### Problem requirements
In the records below, begin at the line containing "trajectory contains, and" and end at the line containing "individuated in the"; quote every line in that span exactly, including both boundary lines, and no others.

### Extracted information
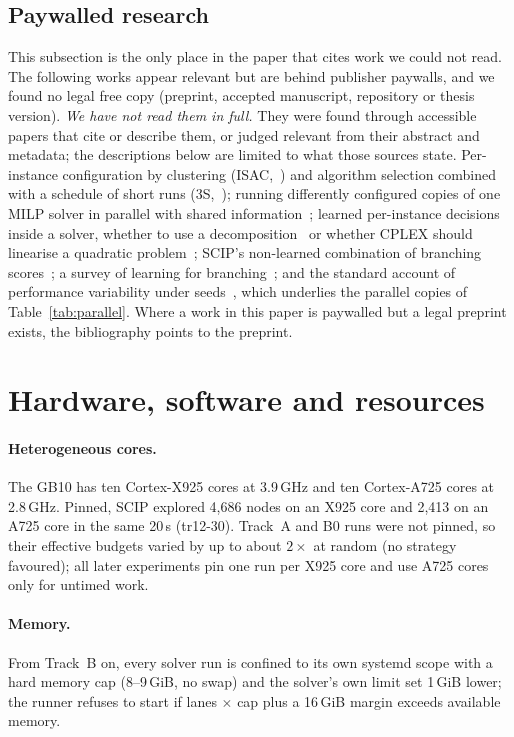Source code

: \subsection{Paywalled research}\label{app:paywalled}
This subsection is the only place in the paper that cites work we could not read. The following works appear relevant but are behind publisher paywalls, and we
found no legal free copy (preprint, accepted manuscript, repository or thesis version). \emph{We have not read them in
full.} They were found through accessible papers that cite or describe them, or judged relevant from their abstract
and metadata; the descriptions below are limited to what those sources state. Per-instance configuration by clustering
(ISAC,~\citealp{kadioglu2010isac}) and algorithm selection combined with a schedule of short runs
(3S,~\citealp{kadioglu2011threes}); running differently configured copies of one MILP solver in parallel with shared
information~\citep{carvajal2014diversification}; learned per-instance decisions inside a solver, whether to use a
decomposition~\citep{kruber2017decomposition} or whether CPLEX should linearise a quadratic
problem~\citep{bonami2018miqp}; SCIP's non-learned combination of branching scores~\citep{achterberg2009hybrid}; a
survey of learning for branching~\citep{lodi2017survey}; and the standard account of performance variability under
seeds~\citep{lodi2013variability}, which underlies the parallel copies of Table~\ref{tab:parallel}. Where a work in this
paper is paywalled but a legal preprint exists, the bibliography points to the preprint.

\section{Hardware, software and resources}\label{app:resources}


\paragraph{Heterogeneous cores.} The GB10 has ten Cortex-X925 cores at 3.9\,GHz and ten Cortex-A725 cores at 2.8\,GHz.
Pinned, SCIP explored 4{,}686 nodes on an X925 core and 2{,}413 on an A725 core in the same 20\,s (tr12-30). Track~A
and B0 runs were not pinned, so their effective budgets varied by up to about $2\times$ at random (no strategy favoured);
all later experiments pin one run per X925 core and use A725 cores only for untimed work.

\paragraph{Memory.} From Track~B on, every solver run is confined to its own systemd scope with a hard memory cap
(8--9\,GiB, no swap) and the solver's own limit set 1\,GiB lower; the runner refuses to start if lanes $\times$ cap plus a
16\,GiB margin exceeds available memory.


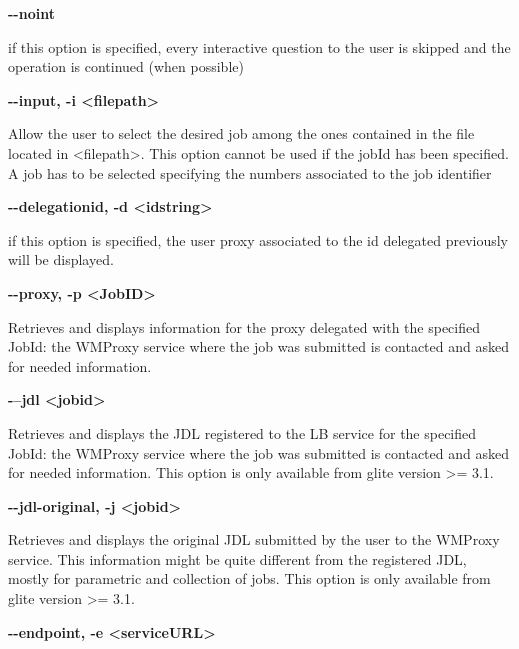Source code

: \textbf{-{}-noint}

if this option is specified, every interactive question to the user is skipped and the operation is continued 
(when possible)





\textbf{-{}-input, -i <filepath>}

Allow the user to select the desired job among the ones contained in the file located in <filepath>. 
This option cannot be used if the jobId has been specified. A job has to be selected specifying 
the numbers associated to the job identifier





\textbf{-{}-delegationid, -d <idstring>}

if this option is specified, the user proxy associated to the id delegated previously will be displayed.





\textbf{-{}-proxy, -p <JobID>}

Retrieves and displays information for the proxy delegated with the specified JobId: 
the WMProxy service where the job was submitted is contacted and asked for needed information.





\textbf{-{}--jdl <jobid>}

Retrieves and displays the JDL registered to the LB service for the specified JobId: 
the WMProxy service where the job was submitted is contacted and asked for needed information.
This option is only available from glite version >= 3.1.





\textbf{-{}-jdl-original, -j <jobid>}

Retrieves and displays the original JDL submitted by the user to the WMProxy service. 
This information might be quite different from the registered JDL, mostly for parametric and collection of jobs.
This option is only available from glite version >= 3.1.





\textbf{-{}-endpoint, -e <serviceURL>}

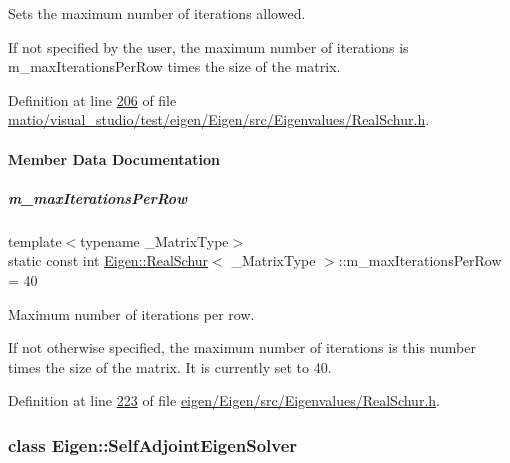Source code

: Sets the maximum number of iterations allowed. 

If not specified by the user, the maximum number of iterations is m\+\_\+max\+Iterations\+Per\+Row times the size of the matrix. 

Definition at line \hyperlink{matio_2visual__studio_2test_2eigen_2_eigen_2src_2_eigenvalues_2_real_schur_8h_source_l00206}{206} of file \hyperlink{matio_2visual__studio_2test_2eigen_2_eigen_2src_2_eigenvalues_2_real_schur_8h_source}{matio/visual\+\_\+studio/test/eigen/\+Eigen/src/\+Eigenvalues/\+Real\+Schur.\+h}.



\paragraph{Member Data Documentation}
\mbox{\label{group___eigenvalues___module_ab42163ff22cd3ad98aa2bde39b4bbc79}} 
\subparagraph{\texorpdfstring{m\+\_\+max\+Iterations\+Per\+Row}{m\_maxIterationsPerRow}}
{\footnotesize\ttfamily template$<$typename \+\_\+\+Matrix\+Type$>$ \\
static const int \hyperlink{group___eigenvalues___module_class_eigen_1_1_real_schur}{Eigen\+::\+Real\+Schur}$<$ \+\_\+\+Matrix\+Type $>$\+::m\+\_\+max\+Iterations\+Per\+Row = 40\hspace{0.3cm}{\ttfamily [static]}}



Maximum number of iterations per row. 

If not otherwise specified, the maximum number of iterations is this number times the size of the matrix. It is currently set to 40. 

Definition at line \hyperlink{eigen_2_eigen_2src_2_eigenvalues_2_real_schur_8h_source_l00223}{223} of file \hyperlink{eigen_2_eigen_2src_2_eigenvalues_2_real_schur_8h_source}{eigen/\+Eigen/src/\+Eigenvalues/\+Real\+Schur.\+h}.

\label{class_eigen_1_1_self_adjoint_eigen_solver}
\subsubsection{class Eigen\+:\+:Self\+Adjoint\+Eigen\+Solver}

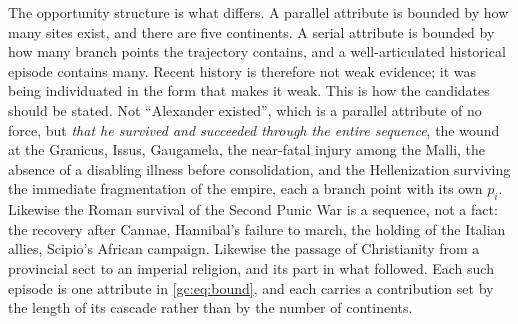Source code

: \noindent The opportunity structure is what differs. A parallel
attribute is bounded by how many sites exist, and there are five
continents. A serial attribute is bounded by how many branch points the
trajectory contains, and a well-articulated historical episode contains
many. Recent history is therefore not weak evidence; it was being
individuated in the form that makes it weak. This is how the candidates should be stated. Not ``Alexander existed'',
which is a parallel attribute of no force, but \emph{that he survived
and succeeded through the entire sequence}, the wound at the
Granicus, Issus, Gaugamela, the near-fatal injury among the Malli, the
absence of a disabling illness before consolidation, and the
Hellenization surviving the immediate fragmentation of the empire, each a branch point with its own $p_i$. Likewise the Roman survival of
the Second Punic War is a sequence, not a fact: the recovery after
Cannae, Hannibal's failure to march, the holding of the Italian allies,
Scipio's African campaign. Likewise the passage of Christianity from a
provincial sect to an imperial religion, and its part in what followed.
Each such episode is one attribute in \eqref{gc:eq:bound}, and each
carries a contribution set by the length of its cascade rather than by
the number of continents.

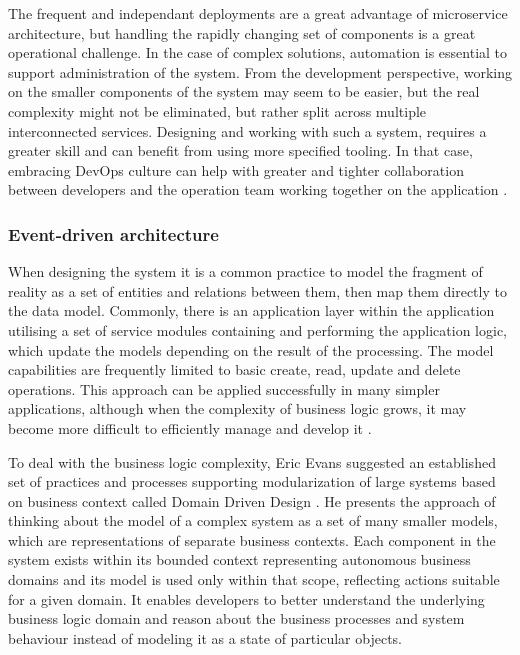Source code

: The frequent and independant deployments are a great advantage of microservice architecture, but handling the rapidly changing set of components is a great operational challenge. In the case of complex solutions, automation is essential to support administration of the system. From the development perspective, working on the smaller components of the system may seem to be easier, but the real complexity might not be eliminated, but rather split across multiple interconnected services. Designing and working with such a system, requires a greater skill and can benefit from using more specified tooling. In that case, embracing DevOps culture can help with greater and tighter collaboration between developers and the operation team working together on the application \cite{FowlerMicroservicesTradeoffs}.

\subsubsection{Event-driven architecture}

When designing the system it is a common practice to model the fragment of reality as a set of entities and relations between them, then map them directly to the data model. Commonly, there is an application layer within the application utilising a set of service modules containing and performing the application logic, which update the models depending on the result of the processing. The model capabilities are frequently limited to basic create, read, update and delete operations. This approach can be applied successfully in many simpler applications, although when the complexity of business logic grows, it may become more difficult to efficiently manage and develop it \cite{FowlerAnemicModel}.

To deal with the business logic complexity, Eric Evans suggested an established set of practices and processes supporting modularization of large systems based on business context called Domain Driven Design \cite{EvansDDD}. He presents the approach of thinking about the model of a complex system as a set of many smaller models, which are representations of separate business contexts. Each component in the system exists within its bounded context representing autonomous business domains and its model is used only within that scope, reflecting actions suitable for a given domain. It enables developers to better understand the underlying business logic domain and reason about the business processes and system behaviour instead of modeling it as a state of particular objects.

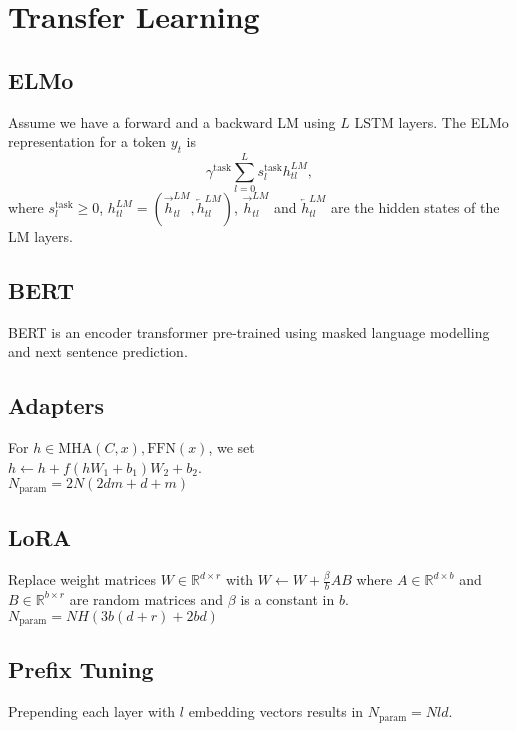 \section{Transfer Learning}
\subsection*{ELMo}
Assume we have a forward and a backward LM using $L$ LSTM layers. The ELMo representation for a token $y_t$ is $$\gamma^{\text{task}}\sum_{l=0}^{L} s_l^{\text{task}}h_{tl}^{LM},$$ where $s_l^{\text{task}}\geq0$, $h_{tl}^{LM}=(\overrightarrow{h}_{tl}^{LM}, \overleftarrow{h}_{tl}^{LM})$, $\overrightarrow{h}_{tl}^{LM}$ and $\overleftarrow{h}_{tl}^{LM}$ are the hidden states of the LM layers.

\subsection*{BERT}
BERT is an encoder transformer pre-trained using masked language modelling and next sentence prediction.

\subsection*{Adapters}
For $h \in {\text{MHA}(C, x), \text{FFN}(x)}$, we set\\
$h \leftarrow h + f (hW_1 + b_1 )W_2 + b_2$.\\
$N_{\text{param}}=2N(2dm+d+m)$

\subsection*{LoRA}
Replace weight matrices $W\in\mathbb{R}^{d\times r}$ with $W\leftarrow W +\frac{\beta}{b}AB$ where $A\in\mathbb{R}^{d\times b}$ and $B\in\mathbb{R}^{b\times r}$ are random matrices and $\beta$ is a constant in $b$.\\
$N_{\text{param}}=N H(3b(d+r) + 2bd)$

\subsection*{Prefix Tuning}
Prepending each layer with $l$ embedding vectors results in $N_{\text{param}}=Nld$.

### The answer
trajectory contains, and a well-articulated historical episode contains
many. Recent history is therefore not weak evidence; it was being
individuated in the form that makes it weak. This is how the candidates should be stated. Not ``Alexander existed'',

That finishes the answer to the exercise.